Forcibly removing the hijab from her head was a “complete disregard” of a central part of her faith and could also be a legal violation, said Omar Saleh, a lawyer for the Council of American-Islamic Relations (CAIR), which has not been asked to assist in Massri’s case.

“The arrest which results in the removal of a hijab during booking and prolonged removal of the hijab is a legal issue and severe violation, not just of the 1st and 14th Amendment, but also the Religious Land Use and Institutionalized Persons Act,” Saleh told CNN. “Forcing a woman to remove her hijab causes humiliation, mental anguish and distress.”

In 2018, the New York Police Department was ordered to pay $180,000 to three Muslim women after forcing them to remove their hijabs for booking photos, the New York Daily News reported.

Another Minnesota woman received a $120,000 settlement in 2019 after she was forced to remove her hijab following an arrest over a traffic violation, The Star Tribune reported. The jail also implemented new rules regarding proper procedures on how to accommodate inmates with religious headwear.

Linda Sarsour, a political activist and Muslim woman in New York who also wears a hijab, has been arrested during protests several times. Sarsour said an officer once tried to force her to take off her hijab during the booking process, but she said it seemed mainly to be an issue of a lack of proper training.

“For effective police work, it doesn’t make sense to ask Muslim women to take off their hijabs. For every way we are identified by the government, whether it’s our passports, driver’s license, Costco cards, college ID, you name it, this is how we look all the time in public,” Sarsour told CNN.

“It’s illogical for police departments to want Muslim women to take off their hijab because that is not the way we show up in the world. The idea of the database is that the mugshot goes in the database, and if you commit a crime again that database is used to identify you. So how are you going to identify us if the way we show up in your database is not how we show up in the rest of the world?”

To force a Muslim woman to remove her hijab for a photo is “dehumanizing and humiliating and strips you of your dignity,” she added.

The death of George Floyd, a handcuffed Black man, while in Minneapolis police custody has triggered protests across the country, including the protest where Massri was arrested along with six others.

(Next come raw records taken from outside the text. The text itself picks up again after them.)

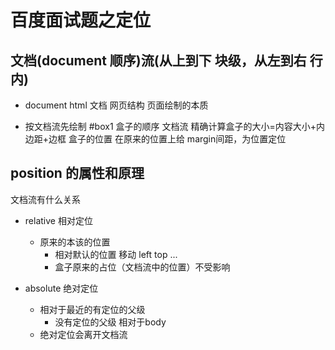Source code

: # 百度面试题之定位


## 文档(document 顺序)流(从上到下 块级，从左到右 行内)

- document html 文档
  网页结构
  页面绘制的本质

- 按文档流先绘制 #box1
  盒子的顺序 文档流
  精确计算盒子的大小=内容大小+内边距+边框
  盒子的位置  在原来的位置上给 margin间距，为位置定位


## position 的属性和原理
 文档流有什么关系
- relative 相对定位
  - 原来的本该的位置
    - 相对默认的位置 移动 left top ...
    - 盒子原来的占位（文档流中的位置）不受影响

- absolute 绝对定位 
  - 相对于最近的有定位的父级
    - 没有定位的父级 相对于body
  - 绝对定位会离开文档流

At one point during the protest, police attempted to “form a skirmish line” to block protesters from taking over the street, according to an arrest affidavit obtained by CNN. At the time of her arrest, Massri, who says she was rushing to help an injured protester, was confronted by multiple police in riot gear, she said in the petition.

The incident report also alleges that Massri hit an officer “in the right bicep with a closed fist” after he “grabbed” her to escort her out of the street after she refused orders to get out of the road. Massri was charged with battery, resisting an officer with violence and disorderly conduct.

“The officer is incorrect. If she unintentionally waved her hand and it made contact, that is not a crime,” Wahid said.

“We are defending her criminal charges, which we strongly believe she committed no battery on a police office and did not intentionally strike the officer. I strongly believe she will be exonerated of that.”

Massri was released on $5,000 bond on June 11 and her arraignment hearing is set on July 10, her lawyer said.